Neste texto, apenas se abordam as medidas do BdeM relacionadas com o COVID-19. Destacam-se as mais importantes: primeiro, o Banco de Moçambique sabe bem que a redução das taxas de referência, ao nível em que estão, traduzem-se de forma insignificante em mudanças no comportamento das empresas e das famílias, relativamente às decisões de poupança, investimento e solicitação de crédito. Os bancos comerciais, em consequência dos sinais do mercado e por imposições do BdeM, reagiram pouco à descida das taxas de referência e incorporam na formação do preço do dinheiro, os altos custos de incerteza provocados pela volatilidade das taxas de câmbio e de juros e devido a imparidades de crédito.
O tecido económico, em momento de grandes riscos e incertezas, não é incentivado por reduções mínimas das taxas de juro, quando estas se mantêm muito elevadas.
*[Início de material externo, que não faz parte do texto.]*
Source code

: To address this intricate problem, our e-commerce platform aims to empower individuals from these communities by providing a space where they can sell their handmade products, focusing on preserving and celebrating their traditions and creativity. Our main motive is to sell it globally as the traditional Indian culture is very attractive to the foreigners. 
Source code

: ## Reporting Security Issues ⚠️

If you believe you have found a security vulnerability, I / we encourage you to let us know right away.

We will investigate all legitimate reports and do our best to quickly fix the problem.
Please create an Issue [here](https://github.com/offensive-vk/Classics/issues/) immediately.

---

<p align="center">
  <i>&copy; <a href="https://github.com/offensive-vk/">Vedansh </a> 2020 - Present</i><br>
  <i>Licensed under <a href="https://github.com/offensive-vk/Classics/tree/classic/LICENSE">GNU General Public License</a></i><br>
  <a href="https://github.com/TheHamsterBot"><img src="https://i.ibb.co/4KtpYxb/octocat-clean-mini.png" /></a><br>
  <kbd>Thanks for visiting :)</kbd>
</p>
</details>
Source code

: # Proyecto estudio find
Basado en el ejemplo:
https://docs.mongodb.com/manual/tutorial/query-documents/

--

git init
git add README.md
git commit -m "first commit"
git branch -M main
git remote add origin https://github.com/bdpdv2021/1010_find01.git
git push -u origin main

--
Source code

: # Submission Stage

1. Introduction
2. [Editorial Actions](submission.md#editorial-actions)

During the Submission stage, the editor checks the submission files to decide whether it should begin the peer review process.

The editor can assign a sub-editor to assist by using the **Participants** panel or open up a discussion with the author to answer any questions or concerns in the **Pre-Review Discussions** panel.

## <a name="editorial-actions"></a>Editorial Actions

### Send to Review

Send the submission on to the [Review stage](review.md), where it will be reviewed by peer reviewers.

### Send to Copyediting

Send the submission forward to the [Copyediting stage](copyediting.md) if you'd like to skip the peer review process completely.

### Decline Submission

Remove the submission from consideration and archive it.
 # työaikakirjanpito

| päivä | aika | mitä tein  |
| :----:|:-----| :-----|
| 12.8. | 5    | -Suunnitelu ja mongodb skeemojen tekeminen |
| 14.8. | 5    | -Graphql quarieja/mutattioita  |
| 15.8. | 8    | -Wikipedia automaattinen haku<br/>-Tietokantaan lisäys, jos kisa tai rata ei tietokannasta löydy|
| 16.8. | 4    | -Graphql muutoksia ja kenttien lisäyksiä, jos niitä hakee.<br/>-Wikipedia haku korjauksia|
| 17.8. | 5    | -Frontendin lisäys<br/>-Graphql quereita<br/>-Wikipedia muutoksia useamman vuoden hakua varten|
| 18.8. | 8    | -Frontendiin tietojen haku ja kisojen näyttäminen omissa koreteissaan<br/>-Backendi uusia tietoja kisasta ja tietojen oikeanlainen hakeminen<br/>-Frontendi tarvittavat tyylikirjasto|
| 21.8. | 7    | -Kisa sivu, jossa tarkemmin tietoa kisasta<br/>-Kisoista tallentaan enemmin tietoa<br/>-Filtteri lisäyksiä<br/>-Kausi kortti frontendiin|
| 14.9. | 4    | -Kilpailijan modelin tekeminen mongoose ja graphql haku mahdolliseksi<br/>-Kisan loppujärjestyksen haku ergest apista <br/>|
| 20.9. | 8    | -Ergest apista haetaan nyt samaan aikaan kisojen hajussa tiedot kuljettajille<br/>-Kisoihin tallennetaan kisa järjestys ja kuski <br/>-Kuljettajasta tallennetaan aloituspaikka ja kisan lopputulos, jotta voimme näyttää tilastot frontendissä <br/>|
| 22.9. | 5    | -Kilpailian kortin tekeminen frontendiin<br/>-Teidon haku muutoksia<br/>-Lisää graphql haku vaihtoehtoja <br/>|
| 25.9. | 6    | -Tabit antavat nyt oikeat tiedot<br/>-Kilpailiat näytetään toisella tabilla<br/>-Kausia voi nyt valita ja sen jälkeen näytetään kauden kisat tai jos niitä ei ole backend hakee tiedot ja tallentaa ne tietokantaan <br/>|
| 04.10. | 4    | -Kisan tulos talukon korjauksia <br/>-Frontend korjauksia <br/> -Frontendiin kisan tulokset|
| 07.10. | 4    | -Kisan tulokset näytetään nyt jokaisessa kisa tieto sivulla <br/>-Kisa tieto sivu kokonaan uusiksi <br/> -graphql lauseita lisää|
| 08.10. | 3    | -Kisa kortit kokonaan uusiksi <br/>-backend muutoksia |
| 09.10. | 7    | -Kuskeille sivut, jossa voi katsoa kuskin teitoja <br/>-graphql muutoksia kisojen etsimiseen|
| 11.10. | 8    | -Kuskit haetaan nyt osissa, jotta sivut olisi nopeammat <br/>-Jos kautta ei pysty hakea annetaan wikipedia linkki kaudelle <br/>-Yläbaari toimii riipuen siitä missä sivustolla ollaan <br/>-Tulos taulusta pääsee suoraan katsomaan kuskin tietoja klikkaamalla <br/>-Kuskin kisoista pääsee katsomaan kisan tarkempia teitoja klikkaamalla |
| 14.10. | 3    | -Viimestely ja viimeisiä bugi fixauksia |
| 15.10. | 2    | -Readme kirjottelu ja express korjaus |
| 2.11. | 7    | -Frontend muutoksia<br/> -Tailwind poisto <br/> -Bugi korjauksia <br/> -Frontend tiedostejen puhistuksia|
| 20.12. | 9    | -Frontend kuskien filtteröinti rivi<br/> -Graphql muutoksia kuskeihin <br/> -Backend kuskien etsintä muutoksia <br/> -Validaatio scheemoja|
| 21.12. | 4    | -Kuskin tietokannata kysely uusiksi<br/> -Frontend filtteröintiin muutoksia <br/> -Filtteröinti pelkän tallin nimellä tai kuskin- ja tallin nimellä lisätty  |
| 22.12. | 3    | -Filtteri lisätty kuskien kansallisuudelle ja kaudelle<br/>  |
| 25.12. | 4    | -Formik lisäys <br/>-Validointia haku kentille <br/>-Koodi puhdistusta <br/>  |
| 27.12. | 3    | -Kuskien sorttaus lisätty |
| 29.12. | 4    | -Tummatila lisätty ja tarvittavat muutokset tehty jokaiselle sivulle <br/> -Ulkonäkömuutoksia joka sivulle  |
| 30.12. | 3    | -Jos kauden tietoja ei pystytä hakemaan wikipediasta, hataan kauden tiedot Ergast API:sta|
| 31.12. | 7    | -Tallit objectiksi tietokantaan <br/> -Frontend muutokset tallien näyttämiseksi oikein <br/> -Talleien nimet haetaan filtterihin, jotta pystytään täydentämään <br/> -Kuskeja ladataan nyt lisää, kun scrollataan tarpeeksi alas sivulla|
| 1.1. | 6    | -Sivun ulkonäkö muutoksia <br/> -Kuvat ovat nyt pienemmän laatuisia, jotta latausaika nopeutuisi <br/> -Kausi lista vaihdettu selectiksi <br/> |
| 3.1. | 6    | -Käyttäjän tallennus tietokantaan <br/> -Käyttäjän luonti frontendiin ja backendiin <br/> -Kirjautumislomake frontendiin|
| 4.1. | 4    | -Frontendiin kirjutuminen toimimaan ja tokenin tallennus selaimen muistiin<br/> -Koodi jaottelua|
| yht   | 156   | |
Mais, não é compreensível manter as taxas de juro (Prime Lending do Sistema Financeiro – PLRSF) ao nível em que estão, quando a inflação está baixa (diferenças de cerca de 10% ou mais, entre as taxas de referência e a inflação), que os bancos comerciais agradecem e somam lucros, muitas vezes, acima dos alcançados em momentos de não crise ou de crise de menores proporções.
Os bancos não reagem a essas decisões do Banco de Moçambique por quatro razões principais: (1) preferem, se necessário, ficar com liquidez alta, considerando os actuais riscos do contexto económico; (2) a relativa escassez de oferta monetária e as reservas obrigatórias dos bancos comerciais junto do BdeM (não remuneradas), esgotam-se com a procura de dinheiro dos sectores de actividade de maior lucratividade e de períodos curtos de retorno do capital; (3) adquirem bilhetes de tesouro que, embora com taxas de juro mais baixas, constituem um negócio de risco muito baixo; e, (4) os agentes económicos desses sectores transferem o custo do dinheiro para os consumidores, num mercado pleno de distorções.
Segundo, supondo-se, optimisticamente, que o BdeM, ao reduzir as reserva obrigatórias dos bancos comerciais pretendia estimular a procura de crédito pelo sector privado (por efeito de uma eventual redução da taxa de juros, devido a uma maior oferta monetária), não considerou que: (1) tanto os bancos como as empresas e famílias, são conservadores em realizar empréstimos, investir e consumir em momento de crise; (2) as medidas de precaução relacionadas com o COVID-19 provocam, necessariamente, uma forte retracção da economia, prevendo-se crescimento negativo para 2020 e, portanto, uma redução do mercado de capitais e de bens e serviços.
Ou, o que o BdeM pretendia realmente, era que houvesse maior liquidez para financiar o Estado através de sucessivas emissões de bilhetes do tesouro. Terceiro, o Banco de Moçambique informou a 22 de Março, da disponibilização de uma linha de crédito de 500 milhões de dólares, por um período de nove meses (até 31 de Dezembro de 2020), tendo depois passado para doze meses, para os bancos comerciais financiarem a importação de bens essenciais relacionados com a crise da pandemia gerada pelo COVID-19.
Porém, os empresários afirmam não saber como aceder a esses créditos que os bancos comerciais não utilizam em consequência das elevadas taxas de juro requeridas pelo BdeM (taxas de juro não bonificadas, isto é, “normais”) e, por outro lado, os importadores não sabem a que taxa de câmbio iriam comprar as divisas, considerando o actual risco cambial (depreciação do dólar). Deste modo, o Banco d Moçambique, como banco do Estado, transfere os riscos do contexto para os bancos comerciais e para as empresas, negligenciando os custos sociais da pandemia. Na realidade, as dificuldades de acesso a divisas para importações das empresas ou por necessidade dos cidadãos, aumentaram. Se não é uma decisão eficaz (devido aos procedimentos e às taxas de juro), será de marketing publicitário?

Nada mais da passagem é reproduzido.